TASK DIRECTIONS:
Copy the records below exactly.

Data excerpts:
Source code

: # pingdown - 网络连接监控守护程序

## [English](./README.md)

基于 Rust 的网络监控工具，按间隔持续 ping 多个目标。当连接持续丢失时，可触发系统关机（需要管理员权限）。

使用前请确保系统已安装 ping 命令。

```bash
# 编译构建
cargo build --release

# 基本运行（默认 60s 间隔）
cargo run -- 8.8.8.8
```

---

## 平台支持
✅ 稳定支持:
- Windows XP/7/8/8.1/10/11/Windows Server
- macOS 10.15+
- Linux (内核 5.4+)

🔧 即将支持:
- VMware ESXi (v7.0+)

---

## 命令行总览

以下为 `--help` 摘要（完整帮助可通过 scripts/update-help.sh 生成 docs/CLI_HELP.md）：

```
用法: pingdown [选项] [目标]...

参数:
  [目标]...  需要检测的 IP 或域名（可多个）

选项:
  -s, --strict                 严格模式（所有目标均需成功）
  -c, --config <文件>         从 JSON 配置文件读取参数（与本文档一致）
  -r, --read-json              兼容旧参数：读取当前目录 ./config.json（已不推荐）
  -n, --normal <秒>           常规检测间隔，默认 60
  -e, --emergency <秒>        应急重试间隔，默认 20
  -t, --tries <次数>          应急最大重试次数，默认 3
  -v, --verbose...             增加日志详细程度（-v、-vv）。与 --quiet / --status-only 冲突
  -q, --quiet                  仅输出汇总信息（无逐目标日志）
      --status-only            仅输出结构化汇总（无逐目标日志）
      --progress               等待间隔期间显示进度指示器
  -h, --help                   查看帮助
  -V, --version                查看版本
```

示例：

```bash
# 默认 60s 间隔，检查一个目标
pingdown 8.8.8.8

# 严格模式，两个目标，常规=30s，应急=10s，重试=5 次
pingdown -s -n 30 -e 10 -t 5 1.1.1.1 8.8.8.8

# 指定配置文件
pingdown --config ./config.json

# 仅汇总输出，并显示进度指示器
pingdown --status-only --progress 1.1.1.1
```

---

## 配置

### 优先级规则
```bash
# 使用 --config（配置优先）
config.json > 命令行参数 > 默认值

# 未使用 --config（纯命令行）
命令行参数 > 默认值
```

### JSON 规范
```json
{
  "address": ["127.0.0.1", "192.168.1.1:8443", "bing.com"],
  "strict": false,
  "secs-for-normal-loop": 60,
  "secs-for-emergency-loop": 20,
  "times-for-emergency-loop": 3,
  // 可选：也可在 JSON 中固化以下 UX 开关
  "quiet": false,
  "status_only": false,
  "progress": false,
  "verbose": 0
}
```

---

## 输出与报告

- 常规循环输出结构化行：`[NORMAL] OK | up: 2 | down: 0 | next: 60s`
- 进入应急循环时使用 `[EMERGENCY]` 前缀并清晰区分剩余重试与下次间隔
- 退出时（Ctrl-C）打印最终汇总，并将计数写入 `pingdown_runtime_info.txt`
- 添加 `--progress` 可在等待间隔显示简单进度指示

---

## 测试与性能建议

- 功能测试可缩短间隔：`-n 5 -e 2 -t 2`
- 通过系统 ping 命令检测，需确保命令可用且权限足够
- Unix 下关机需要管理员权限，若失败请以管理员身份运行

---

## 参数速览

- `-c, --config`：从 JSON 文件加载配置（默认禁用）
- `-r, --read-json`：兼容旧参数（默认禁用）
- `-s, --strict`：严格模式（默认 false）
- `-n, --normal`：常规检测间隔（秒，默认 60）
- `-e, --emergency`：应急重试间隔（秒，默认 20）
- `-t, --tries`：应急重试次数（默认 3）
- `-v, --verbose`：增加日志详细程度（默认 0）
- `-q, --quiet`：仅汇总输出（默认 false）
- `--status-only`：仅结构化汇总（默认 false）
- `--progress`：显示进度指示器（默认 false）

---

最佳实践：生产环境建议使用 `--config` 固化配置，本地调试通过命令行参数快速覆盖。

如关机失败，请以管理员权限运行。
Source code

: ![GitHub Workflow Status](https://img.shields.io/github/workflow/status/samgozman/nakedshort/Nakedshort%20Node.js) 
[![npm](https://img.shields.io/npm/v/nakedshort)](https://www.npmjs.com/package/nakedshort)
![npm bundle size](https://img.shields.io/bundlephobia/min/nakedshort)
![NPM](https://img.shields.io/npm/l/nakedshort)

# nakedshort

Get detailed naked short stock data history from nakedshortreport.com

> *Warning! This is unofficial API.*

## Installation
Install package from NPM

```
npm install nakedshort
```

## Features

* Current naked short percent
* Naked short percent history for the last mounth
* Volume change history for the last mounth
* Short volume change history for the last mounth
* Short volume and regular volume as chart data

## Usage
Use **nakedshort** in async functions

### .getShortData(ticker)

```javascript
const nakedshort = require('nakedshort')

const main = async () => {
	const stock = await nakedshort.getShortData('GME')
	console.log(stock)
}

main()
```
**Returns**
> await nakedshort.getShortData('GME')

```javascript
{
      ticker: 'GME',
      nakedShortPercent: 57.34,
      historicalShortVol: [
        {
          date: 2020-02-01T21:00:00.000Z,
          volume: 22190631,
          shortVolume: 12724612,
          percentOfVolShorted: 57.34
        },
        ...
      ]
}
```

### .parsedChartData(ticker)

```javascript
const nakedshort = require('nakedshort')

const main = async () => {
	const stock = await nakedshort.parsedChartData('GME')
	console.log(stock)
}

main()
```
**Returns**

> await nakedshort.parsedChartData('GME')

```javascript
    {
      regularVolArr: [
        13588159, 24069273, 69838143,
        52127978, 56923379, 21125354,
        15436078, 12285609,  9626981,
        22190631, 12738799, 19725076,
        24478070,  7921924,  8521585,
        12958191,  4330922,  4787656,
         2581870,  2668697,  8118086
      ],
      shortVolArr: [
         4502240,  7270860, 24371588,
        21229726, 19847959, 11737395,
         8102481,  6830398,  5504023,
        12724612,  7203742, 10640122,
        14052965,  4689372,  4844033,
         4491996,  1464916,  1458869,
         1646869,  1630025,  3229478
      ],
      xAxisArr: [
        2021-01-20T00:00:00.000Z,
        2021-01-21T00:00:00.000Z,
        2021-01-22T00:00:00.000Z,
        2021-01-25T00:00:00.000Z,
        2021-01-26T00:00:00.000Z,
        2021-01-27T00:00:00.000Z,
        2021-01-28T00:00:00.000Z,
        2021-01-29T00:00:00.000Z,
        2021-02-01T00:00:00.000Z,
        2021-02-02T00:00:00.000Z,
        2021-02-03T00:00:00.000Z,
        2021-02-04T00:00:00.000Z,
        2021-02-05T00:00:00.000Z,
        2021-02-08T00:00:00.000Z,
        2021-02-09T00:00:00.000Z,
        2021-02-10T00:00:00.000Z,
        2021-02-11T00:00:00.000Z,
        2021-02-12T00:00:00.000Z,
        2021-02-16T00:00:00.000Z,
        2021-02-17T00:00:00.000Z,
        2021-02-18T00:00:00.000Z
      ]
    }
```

TASK RESULT:
Source code

: # pingdown - 网络连接监控守护程序

## [English](./README.md)

基于 Rust 的网络监控工具，按间隔持续 ping 多个目标。当连接持续丢失时，可触发系统关机（需要管理员权限）。

使用前请确保系统已安装 ping 命令。

```bash
# 编译构建
cargo build --release

# 基本运行（默认 60s 间隔）
cargo run -- 8.8.8.8
```

---

## 平台支持
✅ 稳定支持:
- Windows XP/7/8/8.1/10/11/Windows Server
- macOS 10.15+
- Linux (内核 5.4+)

🔧 即将支持:
- VMware ESXi (v7.0+)

---

## 命令行总览

以下为 `--help` 摘要（完整帮助可通过 scripts/update-help.sh 生成 docs/CLI_HELP.md）：

```
用法: pingdown [选项] [目标]...

参数:
  [目标]...  需要检测的 IP 或域名（可多个）

选项:
  -s, --strict                 严格模式（所有目标均需成功）
  -c, --config <文件>         从 JSON 配置文件读取参数（与本文档一致）
  -r, --read-json              兼容旧参数：读取当前目录 ./config.json（已不推荐）
  -n, --normal <秒>           常规检测间隔，默认 60
  -e, --emergency <秒>        应急重试间隔，默认 20
  -t, --tries <次数>          应急最大重试次数，默认 3
  -v, --verbose...             增加日志详细程度（-v、-vv）。与 --quiet / --status-only 冲突
  -q, --quiet                  仅输出汇总信息（无逐目标日志）
      --status-only            仅输出结构化汇总（无逐目标日志）
      --progress               等待间隔期间显示进度指示器
  -h, --help                   查看帮助
  -V, --version                查看版本
```

示例：

```bash
# 默认 60s 间隔，检查一个目标
pingdown 8.8.8.8

# 严格模式，两个目标，常规=30s，应急=10s，重试=5 次
pingdown -s -n 30 -e 10 -t 5 1.1.1.1 8.8.8.8

# 指定配置文件
pingdown --config ./config.json

# 仅汇总输出，并显示进度指示器
pingdown --status-only --progress 1.1.1.1
```

---

## 配置

### 优先级规则
```bash
# 使用 --config（配置优先）
config.json > 命令行参数 > 默认值

# 未使用 --config（纯命令行）
命令行参数 > 默认值
```

### JSON 规范
```json
{
  "address": ["127.0.0.1", "192.168.1.1:8443", "bing.com"],
  "strict": false,
  "secs-for-normal-loop": 60,
  "secs-for-emergency-loop": 20,
  "times-for-emergency-loop": 3,
  // 可选：也可在 JSON 中固化以下 UX 开关
  "quiet": false,
  "status_only": false,
  "progress": false,
  "verbose": 0
}
```

---

## 输出与报告

- 常规循环输出结构化行：`[NORMAL] OK | up: 2 | down: 0 | next: 60s`
- 进入应急循环时使用 `[EMERGENCY]` 前缀并清晰区分剩余重试与下次间隔
- 退出时（Ctrl-C）打印最终汇总，并将计数写入 `pingdown_runtime_info.txt`
- 添加 `--progress` 可在等待间隔显示简单进度指示

---

## 测试与性能建议

- 功能测试可缩短间隔：`-n 5 -e 2 -t 2`
- 通过系统 ping 命令检测，需确保命令可用且权限足够
- Unix 下关机需要管理员权限，若失败请以管理员身份运行

---

## 参数速览

- `-c, --config`：从 JSON 文件加载配置（默认禁用）
- `-r, --read-json`：兼容旧参数（默认禁用）
- `-s, --strict`：严格模式（默认 false）
- `-n, --normal`：常规检测间隔（秒，默认 60）
- `-e, --emergency`：应急重试间隔（秒，默认 20）
- `-t, --tries`：应急重试次数（默认 3）
- `-v, --verbose`：增加日志详细程度（默认 0）
- `-q, --quiet`：仅汇总输出（默认 false）
- `--status-only`：仅结构化汇总（默认 false）
- `--progress`：显示进度指示器（默认 false）

---

最佳实践：生产环境建议使用 `--config` 固化配置，本地调试通过命令行参数快速覆盖。

如关机失败，请以管理员权限运行。
Source code

: ![GitHub Workflow Status](https://img.shields.io/github/workflow/status/samgozman/nakedshort/Nakedshort%20Node.js) 
[![npm](https://img.shields.io/npm/v/nakedshort)](https://www.npmjs.com/package/nakedshort)
![npm bundle size](https://img.shields.io/bundlephobia/min/nakedshort)
![NPM](https://img.shields.io/npm/l/nakedshort)

# nakedshort

Get detailed naked short stock data history from nakedshortreport.com

> *Warning! This is unofficial API.*

## Installation
Install package from NPM

```
npm install nakedshort
```

## Features

* Current naked short percent
* Naked short percent history for the last mounth
* Volume change history for the last mounth
* Short volume change history for the last mounth
* Short volume and regular volume as chart data

## Usage
Use **nakedshort** in async functions

### .getShortData(ticker)

```javascript
const nakedshort = require('nakedshort')

const main = async () => {
	const stock = await nakedshort.getShortData('GME')
	console.log(stock)
}

main()
```
**Returns**
> await nakedshort.getShortData('GME')

```javascript
{
      ticker: 'GME',
      nakedShortPercent: 57.34,
      historicalShortVol: [
        {
          date: 2020-02-01T21:00:00.000Z,
          volume: 22190631,
          shortVolume: 12724612,
          percentOfVolShorted: 57.34
        },
        ...
      ]
}
```

### .parsedChartData(ticker)

```javascript
const nakedshort = require('nakedshort')

const main = async () => {
	const stock = await nakedshort.parsedChartData('GME')
	console.log(stock)
}

main()
```
**Returns**

> await nakedshort.parsedChartData('GME')

```javascript
    {
      regularVolArr: [
        13588159, 24069273, 69838143,
        52127978, 56923379, 21125354,
        15436078, 12285609,  9626981,
        22190631, 12738799, 19725076,
        24478070,  7921924,  8521585,
        12958191,  4330922,  4787656,
         2581870,  2668697,  8118086
      ],
      shortVolArr: [
         4502240,  7270860, 24371588,
        21229726, 19847959, 11737395,
         8102481,  6830398,  5504023,
        12724612,  7203742, 10640122,
        14052965,  4689372,  4844033,
         4491996,  1464916,  1458869,
         1646869,  1630025,  3229478
      ],
      xAxisArr: [
        2021-01-20T00:00:00.000Z,
        2021-01-21T00:00:00.000Z,
        2021-01-22T00:00:00.000Z,
        2021-01-25T00:00:00.000Z,
        2021-01-26T00:00:00.000Z,
        2021-01-27T00:00:00.000Z,
        2021-01-28T00:00:00.000Z,
        2021-01-29T00:00:00.000Z,
        2021-02-01T00:00:00.000Z,
        2021-02-02T00:00:00.000Z,
        2021-02-03T00:00:00.000Z,
        2021-02-04T00:00:00.000Z,
        2021-02-05T00:00:00.000Z,
        2021-02-08T00:00:00.000Z,
        2021-02-09T00:00:00.000Z,
        2021-02-10T00:00:00.000Z,
        2021-02-11T00:00:00.000Z,
        2021-02-12T00:00:00.000Z,
        2021-02-16T00:00:00.000Z,
        2021-02-17T00:00:00.000Z,
        2021-02-18T00:00:00.000Z
      ]
    }
```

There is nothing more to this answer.